INSTRUCTIONS FOR THE TASK
Using the records below, output the stretch that opens with the line containing "## Customizations" and closes with the line containing "The following files", exactly and including both lines, with nothing more.

SOURCE MATERIAL

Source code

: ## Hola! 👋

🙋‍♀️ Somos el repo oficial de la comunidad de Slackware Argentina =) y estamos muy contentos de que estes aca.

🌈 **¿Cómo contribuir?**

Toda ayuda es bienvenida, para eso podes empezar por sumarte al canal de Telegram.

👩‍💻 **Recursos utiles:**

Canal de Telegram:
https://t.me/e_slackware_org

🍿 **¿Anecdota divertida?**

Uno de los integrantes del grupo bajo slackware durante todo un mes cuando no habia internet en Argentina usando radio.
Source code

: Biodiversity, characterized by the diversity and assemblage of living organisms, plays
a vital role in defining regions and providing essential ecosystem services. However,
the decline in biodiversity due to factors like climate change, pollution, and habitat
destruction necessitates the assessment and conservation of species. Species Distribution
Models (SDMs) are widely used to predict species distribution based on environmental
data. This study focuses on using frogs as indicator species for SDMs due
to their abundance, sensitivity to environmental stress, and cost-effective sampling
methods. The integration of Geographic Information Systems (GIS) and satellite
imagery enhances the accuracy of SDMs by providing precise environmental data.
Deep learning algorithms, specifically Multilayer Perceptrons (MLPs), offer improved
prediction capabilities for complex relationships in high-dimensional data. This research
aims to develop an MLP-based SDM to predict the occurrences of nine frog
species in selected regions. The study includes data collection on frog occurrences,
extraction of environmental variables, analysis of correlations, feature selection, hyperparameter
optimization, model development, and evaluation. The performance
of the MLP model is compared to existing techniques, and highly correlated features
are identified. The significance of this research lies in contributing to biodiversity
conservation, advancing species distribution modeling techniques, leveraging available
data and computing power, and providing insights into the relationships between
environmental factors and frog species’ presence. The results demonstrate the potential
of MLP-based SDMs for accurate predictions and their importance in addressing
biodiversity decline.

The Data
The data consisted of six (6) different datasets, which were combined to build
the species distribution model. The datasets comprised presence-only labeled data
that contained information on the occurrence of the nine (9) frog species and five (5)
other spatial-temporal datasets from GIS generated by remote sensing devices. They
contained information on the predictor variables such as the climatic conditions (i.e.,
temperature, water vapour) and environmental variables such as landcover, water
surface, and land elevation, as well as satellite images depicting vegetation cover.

==

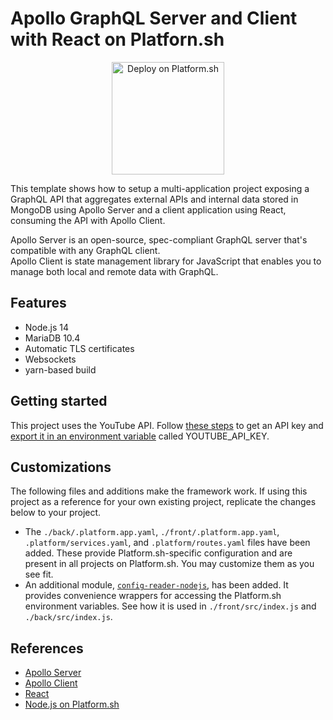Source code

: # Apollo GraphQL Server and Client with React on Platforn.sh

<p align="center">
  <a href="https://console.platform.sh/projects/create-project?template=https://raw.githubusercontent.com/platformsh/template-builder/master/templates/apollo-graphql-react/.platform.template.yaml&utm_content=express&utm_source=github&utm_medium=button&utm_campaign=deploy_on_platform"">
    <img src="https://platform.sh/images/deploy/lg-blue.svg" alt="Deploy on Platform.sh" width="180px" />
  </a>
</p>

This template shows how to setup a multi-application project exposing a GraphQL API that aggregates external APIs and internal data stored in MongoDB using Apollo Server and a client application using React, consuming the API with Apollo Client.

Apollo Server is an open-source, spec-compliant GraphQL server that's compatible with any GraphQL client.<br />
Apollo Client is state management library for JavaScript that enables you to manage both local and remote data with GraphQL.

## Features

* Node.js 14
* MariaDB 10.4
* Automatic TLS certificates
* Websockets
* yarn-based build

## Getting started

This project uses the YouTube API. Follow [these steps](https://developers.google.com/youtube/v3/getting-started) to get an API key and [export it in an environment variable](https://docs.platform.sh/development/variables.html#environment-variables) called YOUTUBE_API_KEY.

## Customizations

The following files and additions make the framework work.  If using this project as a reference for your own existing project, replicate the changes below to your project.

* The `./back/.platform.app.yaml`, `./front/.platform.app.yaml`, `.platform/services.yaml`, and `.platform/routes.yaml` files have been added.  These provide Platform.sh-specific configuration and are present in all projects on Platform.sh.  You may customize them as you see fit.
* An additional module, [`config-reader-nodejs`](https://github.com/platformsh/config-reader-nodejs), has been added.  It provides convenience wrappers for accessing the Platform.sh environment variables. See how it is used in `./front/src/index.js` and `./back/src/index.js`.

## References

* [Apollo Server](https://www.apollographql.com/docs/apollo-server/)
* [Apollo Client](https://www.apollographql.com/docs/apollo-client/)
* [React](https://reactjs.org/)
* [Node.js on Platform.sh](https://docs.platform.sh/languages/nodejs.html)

RESPONSE TO THIS TASK
## Customizations

The following files and additions make the framework work.  If using this project as a reference for your own existing project, replicate the changes below to your project.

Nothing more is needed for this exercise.